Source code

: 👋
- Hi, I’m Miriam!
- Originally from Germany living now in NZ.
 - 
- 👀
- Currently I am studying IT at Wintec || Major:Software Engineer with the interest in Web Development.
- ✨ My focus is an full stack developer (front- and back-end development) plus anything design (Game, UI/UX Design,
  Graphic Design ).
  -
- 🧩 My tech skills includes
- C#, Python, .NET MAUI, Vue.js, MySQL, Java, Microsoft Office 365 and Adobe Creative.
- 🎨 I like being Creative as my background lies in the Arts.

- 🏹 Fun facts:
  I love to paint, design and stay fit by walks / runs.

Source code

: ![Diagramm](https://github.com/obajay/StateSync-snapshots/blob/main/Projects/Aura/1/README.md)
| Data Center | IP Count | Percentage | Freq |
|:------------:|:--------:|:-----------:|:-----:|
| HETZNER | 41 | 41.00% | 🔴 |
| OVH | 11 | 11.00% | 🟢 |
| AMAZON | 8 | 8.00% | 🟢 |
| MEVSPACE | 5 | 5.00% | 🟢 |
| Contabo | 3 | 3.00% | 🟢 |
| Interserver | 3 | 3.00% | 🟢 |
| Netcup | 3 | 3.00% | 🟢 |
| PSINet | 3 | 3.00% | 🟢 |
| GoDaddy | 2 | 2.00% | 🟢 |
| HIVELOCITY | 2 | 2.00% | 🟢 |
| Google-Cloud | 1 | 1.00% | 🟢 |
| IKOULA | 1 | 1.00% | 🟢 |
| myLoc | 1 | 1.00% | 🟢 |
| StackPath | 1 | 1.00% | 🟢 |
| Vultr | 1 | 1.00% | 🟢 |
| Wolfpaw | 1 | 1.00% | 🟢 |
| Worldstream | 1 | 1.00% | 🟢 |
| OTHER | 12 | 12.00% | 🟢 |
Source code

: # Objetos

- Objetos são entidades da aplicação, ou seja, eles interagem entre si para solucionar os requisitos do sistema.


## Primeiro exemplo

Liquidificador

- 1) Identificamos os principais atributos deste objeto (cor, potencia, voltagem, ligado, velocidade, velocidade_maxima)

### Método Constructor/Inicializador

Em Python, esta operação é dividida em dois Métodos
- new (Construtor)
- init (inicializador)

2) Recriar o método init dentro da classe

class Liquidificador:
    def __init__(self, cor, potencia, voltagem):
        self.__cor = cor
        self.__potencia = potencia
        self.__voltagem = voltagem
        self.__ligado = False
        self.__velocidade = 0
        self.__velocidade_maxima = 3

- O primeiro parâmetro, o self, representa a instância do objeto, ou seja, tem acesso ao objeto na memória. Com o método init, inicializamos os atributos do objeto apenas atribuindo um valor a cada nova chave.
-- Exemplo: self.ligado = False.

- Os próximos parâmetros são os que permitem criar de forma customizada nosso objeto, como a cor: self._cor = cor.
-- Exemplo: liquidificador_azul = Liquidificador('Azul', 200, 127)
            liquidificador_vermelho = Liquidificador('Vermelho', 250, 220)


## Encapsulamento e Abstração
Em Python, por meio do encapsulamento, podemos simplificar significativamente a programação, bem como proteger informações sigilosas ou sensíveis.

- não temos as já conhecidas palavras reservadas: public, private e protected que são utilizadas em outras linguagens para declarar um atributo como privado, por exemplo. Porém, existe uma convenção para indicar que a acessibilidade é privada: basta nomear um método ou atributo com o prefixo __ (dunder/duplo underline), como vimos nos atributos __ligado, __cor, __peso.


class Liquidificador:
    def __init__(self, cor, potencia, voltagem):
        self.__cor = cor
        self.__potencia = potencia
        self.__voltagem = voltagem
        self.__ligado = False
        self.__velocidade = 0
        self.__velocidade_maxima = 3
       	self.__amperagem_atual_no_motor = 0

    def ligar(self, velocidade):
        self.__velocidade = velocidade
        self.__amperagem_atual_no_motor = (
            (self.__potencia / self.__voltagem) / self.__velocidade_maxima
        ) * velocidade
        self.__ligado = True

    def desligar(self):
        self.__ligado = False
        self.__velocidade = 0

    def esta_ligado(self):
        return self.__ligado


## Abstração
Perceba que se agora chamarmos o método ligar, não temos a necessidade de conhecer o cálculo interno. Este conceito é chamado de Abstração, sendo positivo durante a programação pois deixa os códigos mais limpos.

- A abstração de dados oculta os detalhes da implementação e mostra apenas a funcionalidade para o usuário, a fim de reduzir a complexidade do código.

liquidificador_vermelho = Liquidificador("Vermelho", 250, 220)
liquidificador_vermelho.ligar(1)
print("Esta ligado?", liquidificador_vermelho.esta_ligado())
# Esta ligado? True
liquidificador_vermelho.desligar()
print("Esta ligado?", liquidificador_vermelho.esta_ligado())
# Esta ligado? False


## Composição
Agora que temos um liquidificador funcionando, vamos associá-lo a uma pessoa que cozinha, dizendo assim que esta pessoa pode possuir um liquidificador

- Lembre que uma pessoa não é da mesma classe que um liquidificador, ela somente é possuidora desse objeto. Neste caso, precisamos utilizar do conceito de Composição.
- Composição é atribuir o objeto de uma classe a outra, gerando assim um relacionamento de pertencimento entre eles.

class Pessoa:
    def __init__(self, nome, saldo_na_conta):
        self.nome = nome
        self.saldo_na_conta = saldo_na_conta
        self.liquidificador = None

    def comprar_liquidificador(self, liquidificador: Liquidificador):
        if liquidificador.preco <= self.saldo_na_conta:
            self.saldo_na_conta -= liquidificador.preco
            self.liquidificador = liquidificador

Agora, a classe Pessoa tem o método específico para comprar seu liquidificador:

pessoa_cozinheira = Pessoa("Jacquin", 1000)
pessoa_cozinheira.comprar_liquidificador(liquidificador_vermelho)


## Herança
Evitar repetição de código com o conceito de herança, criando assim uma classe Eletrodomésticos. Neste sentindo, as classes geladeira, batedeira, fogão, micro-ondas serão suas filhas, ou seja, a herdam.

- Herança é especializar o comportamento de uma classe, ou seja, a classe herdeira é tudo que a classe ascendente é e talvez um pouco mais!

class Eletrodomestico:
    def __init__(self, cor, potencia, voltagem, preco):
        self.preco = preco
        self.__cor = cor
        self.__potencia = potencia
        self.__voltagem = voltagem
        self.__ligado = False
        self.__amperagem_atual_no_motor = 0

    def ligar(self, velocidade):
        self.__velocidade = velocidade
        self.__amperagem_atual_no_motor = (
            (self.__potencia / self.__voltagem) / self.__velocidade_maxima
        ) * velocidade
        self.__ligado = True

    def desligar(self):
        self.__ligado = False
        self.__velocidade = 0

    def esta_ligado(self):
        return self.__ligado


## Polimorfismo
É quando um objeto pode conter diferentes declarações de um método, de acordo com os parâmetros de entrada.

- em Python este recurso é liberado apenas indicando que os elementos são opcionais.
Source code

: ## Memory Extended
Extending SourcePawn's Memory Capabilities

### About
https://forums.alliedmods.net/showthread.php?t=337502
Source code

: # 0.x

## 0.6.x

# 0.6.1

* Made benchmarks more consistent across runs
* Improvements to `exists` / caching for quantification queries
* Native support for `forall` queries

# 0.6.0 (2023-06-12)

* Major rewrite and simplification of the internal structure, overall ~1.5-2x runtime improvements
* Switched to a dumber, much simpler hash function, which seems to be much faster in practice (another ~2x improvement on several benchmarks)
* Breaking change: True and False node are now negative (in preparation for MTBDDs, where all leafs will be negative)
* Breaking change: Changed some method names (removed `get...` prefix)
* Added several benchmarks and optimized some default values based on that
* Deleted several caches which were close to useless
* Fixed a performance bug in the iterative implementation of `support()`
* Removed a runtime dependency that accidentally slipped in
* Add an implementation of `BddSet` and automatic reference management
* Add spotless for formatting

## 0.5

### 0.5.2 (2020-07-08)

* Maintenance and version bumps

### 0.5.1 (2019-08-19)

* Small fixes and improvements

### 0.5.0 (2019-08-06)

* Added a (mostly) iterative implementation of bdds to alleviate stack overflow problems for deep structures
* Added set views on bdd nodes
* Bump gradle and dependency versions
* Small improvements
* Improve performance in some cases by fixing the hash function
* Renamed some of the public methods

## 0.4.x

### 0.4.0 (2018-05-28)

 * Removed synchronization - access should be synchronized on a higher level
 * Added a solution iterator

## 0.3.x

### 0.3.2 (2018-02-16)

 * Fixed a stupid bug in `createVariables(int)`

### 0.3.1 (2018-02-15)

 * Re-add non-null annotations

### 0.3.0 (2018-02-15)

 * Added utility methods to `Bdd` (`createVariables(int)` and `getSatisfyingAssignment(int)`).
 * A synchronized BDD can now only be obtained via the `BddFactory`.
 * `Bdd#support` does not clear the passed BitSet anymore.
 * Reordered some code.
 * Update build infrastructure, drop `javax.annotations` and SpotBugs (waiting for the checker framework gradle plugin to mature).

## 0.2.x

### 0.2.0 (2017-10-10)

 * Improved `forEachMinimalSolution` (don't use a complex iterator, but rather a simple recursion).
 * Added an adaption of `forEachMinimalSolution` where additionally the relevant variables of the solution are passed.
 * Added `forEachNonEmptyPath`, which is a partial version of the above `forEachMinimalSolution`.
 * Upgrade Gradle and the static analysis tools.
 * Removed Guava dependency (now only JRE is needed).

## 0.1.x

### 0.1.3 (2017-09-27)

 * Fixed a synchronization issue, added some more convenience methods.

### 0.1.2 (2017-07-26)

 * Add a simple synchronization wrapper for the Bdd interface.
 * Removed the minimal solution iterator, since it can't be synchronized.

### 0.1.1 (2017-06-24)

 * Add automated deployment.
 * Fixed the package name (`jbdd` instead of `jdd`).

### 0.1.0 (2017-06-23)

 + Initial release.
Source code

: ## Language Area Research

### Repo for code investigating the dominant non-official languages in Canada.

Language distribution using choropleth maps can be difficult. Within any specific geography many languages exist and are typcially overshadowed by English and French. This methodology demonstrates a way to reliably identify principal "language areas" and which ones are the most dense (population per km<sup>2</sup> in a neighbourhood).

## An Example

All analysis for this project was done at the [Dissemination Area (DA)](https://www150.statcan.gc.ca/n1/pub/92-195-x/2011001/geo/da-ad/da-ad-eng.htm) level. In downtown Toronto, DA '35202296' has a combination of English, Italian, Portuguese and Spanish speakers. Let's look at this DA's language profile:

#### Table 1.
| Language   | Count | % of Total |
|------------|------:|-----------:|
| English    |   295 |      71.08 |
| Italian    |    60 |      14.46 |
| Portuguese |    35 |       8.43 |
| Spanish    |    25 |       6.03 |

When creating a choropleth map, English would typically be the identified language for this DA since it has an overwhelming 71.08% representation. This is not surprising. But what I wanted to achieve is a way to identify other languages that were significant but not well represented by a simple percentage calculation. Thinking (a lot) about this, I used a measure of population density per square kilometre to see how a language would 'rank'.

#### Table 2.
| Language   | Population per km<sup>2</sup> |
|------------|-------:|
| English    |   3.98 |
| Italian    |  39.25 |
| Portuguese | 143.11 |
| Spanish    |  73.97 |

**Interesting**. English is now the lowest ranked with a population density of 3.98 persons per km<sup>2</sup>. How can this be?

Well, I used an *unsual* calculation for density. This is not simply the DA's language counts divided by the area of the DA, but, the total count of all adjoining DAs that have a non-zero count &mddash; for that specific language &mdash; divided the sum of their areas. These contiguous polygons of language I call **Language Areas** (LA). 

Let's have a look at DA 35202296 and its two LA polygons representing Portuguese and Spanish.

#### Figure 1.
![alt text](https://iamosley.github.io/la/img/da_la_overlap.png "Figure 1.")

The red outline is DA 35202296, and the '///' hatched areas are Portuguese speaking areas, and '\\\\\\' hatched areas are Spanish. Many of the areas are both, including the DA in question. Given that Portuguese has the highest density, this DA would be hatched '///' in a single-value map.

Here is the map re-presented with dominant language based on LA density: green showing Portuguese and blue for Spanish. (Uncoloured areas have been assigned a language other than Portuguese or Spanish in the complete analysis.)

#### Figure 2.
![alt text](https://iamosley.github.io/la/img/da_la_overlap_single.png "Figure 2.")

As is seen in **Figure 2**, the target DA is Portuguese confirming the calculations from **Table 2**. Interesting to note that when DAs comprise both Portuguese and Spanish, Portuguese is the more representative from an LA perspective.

**HOW TO COMPLETE THIS TASK**
Reproducing the whole listing above is not the task. Copy exactly only the lines from the one with "- A abstração" to the one with "liquidificador_vermelho.desligar()", both kept.

**RESULT FOR THIS TASK**
- A abstração de dados oculta os detalhes da implementação e mostra apenas a funcionalidade para o usuário, a fim de reduzir a complexidade do código.

liquidificador_vermelho = Liquidificador("Vermelho", 250, 220)
liquidificador_vermelho.ligar(1)
print("Esta ligado?", liquidificador_vermelho.esta_ligado())
# Esta ligado? True
liquidificador_vermelho.desligar()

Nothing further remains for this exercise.